§ WHAT TO WORK ON: Look for "balance" in the material below and show each line that contains it.

——

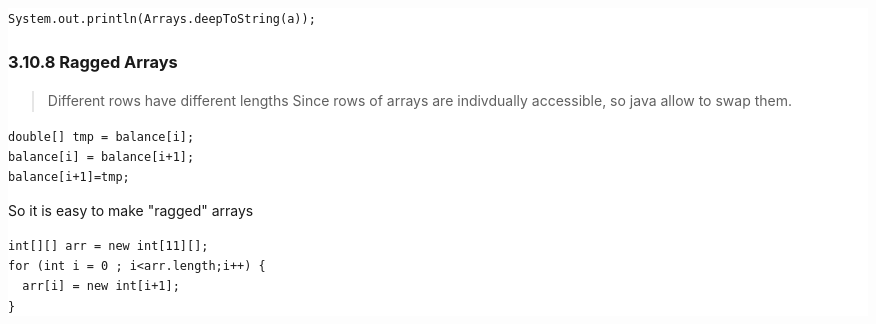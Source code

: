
```
System.out.println(Arrays.deepToString(a));
```
### 3.10.8 Ragged Arrays
> Different rows have different lengths
Since rows of arrays are indivdually accessible, so java allow to swap them.

```
double[] tmp = balance[i];
balance[i] = balance[i+1];
balance[i+1]=tmp;
```
So it is easy to make "ragged" arrays
```
int[][] arr = new int[11][];
for (int i = 0 ; i<arr.length;i++) {
  arr[i] = new int[i+1];
}
```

——

§ SOLUTION:
double[] tmp = balance[i];
balance[i] = balance[i+1];
balance[i+1]=tmp;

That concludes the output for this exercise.